Findings so far – if we account for society-wide changes to energy use patterns (Comparator Methodology)

Findings: Comparison methodology, matching households on archetypes

Adding a comparison methodology on top of OpenEEmeter, with the matching of households being based on archetypes (same built form, property type, property age, EPC rating), does adjust for the discrepancies that would impact the bias of OpenEEmeter when underlying consumption behaviour changes. Surprisingly, it made the accuracy at the daily and monthly levels slightly worse, with a CVRMSE of 36% on a monthly basis, worse than the 34% figure for OpenEEmeter alone, but improved upon the annual performance with a CVRMSE of 18%.

Findings: Comparison methodology, matching households on overall energy consumption level

Matching households based on overall energy consumption quartile leads to a CVRMSE of 15% on an annual basis, a significant improvement over the 19% figure for comparison based on archetypes.

Findings: Comparison methodology, matching households on energy consumption patterns

Matching households based on the similarity of their baseline year gas meter time series both eliminates bias and improves accuracy. Additionally, aggregating the group of candidate households into a portfolio was found to further improve the accuracy by eliminating property-specific noise in their energy consumption.

It brings CRVMSE down to 9.4% for individual homes on an annual basis, and down to 5% on an aggregated group of 25 homes, on an annual basis.

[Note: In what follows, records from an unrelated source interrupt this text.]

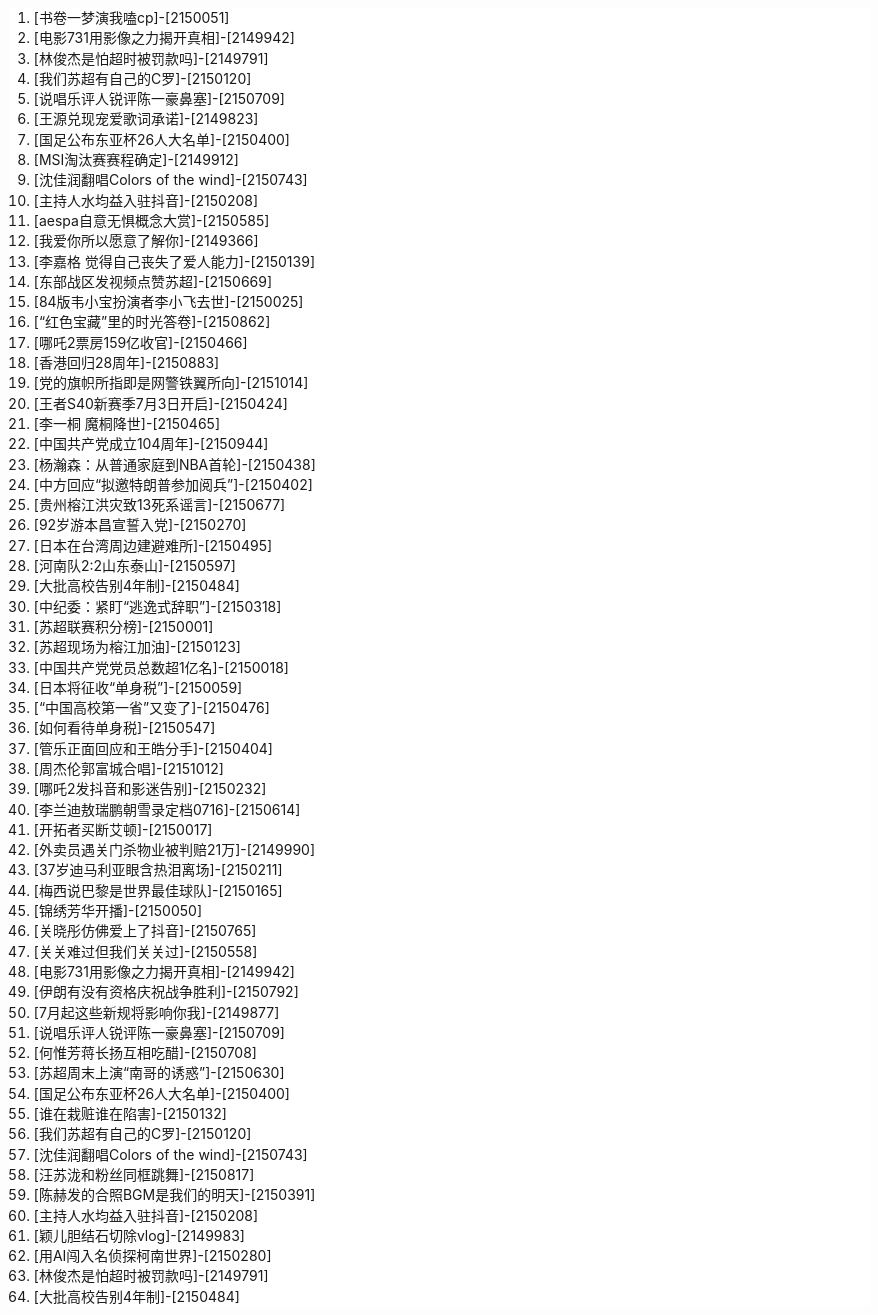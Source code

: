 1. [书卷一梦演我嗑cp]-[2150051]
1. [电影731用影像之力揭开真相]-[2149942]
1. [林俊杰是怕超时被罚款吗]-[2149791]
1. [我们苏超有自己的C罗]-[2150120]
1. [说唱乐评人锐评陈一豪鼻塞]-[2150709]
1. [王源兑现宠爱歌词承诺]-[2149823]
1. [国足公布东亚杯26人大名单]-[2150400]
1. [MSI淘汰赛赛程确定]-[2149912]
1. [沈佳润翻唱Colors of the wind]-[2150743]
1. [主持人水均益入驻抖音]-[2150208]
1. [aespa自意无惧概念大赏]-[2150585]
1. [我爱你所以愿意了解你]-[2149366]
1. [李嘉格 觉得自己丧失了爱人能力]-[2150139]
1. [东部战区发视频点赞苏超]-[2150669]
1. [84版韦小宝扮演者李小飞去世]-[2150025]
1. [“红色宝藏”里的时光答卷]-[2150862]
1. [哪吒2票房159亿收官]-[2150466]
1. [香港回归28周年]-[2150883]
1. [党的旗帜所指即是网警铁翼所向]-[2151014]
1. [王者S40新赛季7月3日开启]-[2150424]
1. [李一桐 魔桐降世]-[2150465]
1. [中国共产党成立104周年]-[2150944]
1. [杨瀚森：从普通家庭到NBA首轮]-[2150438]
1. [中方回应“拟邀特朗普参加阅兵”]-[2150402]
1. [贵州榕江洪灾致13死系谣言]-[2150677]
1. [92岁游本昌宣誓入党]-[2150270]
1. [日本在台湾周边建避难所]-[2150495]
1. [河南队2:2山东泰山]-[2150597]
1. [大批高校告别4年制]-[2150484]
1. [中纪委：紧盯“逃逸式辞职”]-[2150318]
1. [苏超联赛积分榜]-[2150001]
1. [苏超现场为榕江加油]-[2150123]
1. [中国共产党党员总数超1亿名]-[2150018]
1. [日本将征收“单身税”]-[2150059]
1. [“中国高校第一省”又变了]-[2150476]
1. [如何看待单身税]-[2150547]
1. [管乐正面回应和王皓分手]-[2150404]
1. [周杰伦郭富城合唱]-[2151012]
1. [哪吒2发抖音和影迷告别]-[2150232]
1. [李兰迪敖瑞鹏朝雪录定档0716]-[2150614]
1. [开拓者买断艾顿]-[2150017]
1. [外卖员遇关门杀物业被判赔21万]-[2149990]
1. [37岁迪马利亚眼含热泪离场]-[2150211]
1. [梅西说巴黎是世界最佳球队]-[2150165]
1. [锦绣芳华开播]-[2150050]
1. [关晓彤仿佛爱上了抖音]-[2150765]
1. [关关难过但我们关关过]-[2150558]
1. [电影731用影像之力揭开真相]-[2149942]
1. [伊朗有没有资格庆祝战争胜利]-[2150792]
1. [7月起这些新规将影响你我]-[2149877]
1. [说唱乐评人锐评陈一豪鼻塞]-[2150709]
1. [何惟芳蒋长扬互相吃醋]-[2150708]
1. [苏超周末上演“南哥的诱惑”]-[2150630]
1. [国足公布东亚杯26人大名单]-[2150400]
1. [谁在栽赃谁在陷害]-[2150132]
1. [我们苏超有自己的C罗]-[2150120]
1. [沈佳润翻唱Colors of the wind]-[2150743]
1. [汪苏泷和粉丝同框跳舞]-[2150817]
1. [陈赫发的合照BGM是我们的明天]-[2150391]
1. [主持人水均益入驻抖音]-[2150208]
1. [颖儿胆结石切除vlog]-[2149983]
1. [用AI闯入名侦探柯南世界]-[2150280]
1. [林俊杰是怕超时被罚款吗]-[2149791]
1. [大批高校告别4年制]-[2150484]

Findings so far – if we account for comfort take-back (Physics Methodology)

There are two aspects to validate and test in the physics methodology: the HTC calculation, and the counterfactual energy use calculation (which uses that HTC as an input). To test the HTC calculation itself, the team used data from 15 SMETER homes, for which ‘co-heating’ HTC values are available and 100 Hildebrand homes. ‘Co-heating’ HTC is calculated by using a home as a heating laboratory for a period whilst the home is unoccupied.

The HTC was generated using the RetroMeter model using smart meter data and external temperature data only, and then compared with the co-heating HTC. The results indicated that the HTC model underpredicts slightly when internal temperature is not used. To mitigate this, we use a residual filter which seeks to eliminate days with low internal temperature (without knowing the internal temperature). The counterfactual energy demand calculation was tested on the SMETER homes.

Using the co-heating HTC to predict the energy use, results in a slight over-prediction of demand. Using the modelled HTC reduced this bias of overestimation but decreases the accuracy (increasing the CVRMSE). The mean monthly CVRMSE of the end-to-end pipeline, which used the modelled HTC as input to the energy demand model, is 36%Both models will be validated on 15 additional SMETER homes when those become available.

Summary

Median metric for individual properties on an annual basis – lower is better CVRMSE – how accurate are the counterfactual predictions? NMBE – how biased are the counterfactual predictions?
OpenEEmeter – accounting for changes in weather 19% 17%
Comparator methodology – matching households on archetypes 18% -3.9%
Comparator methodology – matching households on average energy consumption 15% 0.01%
Comparator methodology – matching on energy consumption profile 9.4% 0.01%
Physics methodology – accounting for comfort take back 36% -2%

Way forward

During the final months of the project, the Catapult will be investigating how the three methodologies can be combined into a single framework through which MES can be measured, enabling changes in temperature, energy price, and behavioural factors leading to comfort take-back to be evaluated. This will set the stage for further work beyond RetroMeter, where the Catapult hope to turn the methodologies presented here into a fully integrated open-source package for others to use and experiment with, ultimately opening up MES assessment to the broader community for feedback and evaluation.